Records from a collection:
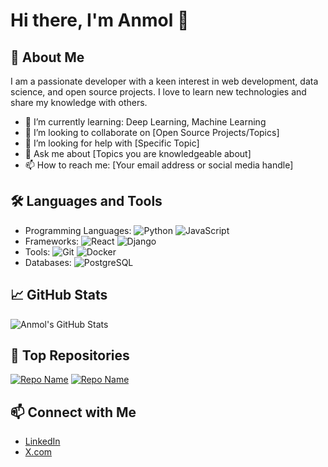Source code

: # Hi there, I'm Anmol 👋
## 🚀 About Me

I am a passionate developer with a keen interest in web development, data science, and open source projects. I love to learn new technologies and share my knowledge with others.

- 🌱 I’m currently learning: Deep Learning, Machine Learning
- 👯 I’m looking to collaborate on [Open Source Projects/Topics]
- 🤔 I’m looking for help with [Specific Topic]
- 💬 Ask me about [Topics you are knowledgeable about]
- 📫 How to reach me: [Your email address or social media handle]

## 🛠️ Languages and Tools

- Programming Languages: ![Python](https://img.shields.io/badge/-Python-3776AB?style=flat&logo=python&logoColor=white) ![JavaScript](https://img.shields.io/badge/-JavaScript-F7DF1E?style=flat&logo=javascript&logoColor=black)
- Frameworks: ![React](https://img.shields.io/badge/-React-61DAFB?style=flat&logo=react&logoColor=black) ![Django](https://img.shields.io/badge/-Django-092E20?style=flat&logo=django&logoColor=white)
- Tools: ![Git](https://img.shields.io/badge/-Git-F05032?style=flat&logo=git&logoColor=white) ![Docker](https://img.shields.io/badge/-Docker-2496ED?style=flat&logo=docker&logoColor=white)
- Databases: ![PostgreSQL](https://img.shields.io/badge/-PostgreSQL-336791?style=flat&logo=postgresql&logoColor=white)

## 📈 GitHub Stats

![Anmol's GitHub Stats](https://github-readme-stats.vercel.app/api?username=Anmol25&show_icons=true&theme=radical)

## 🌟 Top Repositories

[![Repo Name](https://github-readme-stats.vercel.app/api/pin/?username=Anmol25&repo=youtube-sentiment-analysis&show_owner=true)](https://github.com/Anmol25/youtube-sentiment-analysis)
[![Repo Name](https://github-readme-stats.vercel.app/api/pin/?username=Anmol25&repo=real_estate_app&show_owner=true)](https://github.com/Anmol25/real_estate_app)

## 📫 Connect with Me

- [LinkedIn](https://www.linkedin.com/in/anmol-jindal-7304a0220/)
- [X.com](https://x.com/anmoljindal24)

• Your task
Print each record as it appears above, dropping every picture from the copy.

• Exercise answer
Source code

: # Hi there, I'm Anmol 👋
## 🚀 About Me

I am a passionate developer with a keen interest in web development, data science, and open source projects. I love to learn new technologies and share my knowledge with others.

- 🌱 I’m currently learning: Deep Learning, Machine Learning
- 👯 I’m looking to collaborate on [Open Source Projects/Topics]
- 🤔 I’m looking for help with [Specific Topic]
- 💬 Ask me about [Topics you are knowledgeable about]
- 📫 How to reach me: [Your email address or social media handle]

## 🛠️ Languages and Tools

- Programming Languages: ![Python](https://img.shields.io/badge/-Python-3776AB?style=flat&logo=python&logoColor=white) ![JavaScript](https://img.shields.io/badge/-JavaScript-F7DF1E?style=flat&logo=javascript&logoColor=black)
- Frameworks: ![React](https://img.shields.io/badge/-React-61DAFB?style=flat&logo=react&logoColor=black) ![Django](https://img.shields.io/badge/-Django-092E20?style=flat&logo=django&logoColor=white)
- Tools: ![Git](https://img.shields.io/badge/-Git-F05032?style=flat&logo=git&logoColor=white) ![Docker](https://img.shields.io/badge/-Docker-2496ED?style=flat&logo=docker&logoColor=white)
- Databases: ![PostgreSQL](https://img.shields.io/badge/-PostgreSQL-336791?style=flat&logo=postgresql&logoColor=white)

## 📈 GitHub Stats

![Anmol's GitHub Stats](https://github-readme-stats.vercel.app/api?username=Anmol25&show_icons=true&theme=radical)

## 🌟 Top Repositories

[![Repo Name](https://github-readme-stats.vercel.app/api/pin/?username=Anmol25&repo=youtube-sentiment-analysis&show_owner=true)](https://github.com/Anmol25/youtube-sentiment-analysis)
[![Repo Name](https://github-readme-stats.vercel.app/api/pin/?username=Anmol25&repo=real_estate_app&show_owner=true)](https://github.com/Anmol25/real_estate_app)

## 📫 Connect with Me

- [LinkedIn](https://www.linkedin.com/in/anmol-jindal-7304a0220/)
- [X.com](https://x.com/anmoljindal24)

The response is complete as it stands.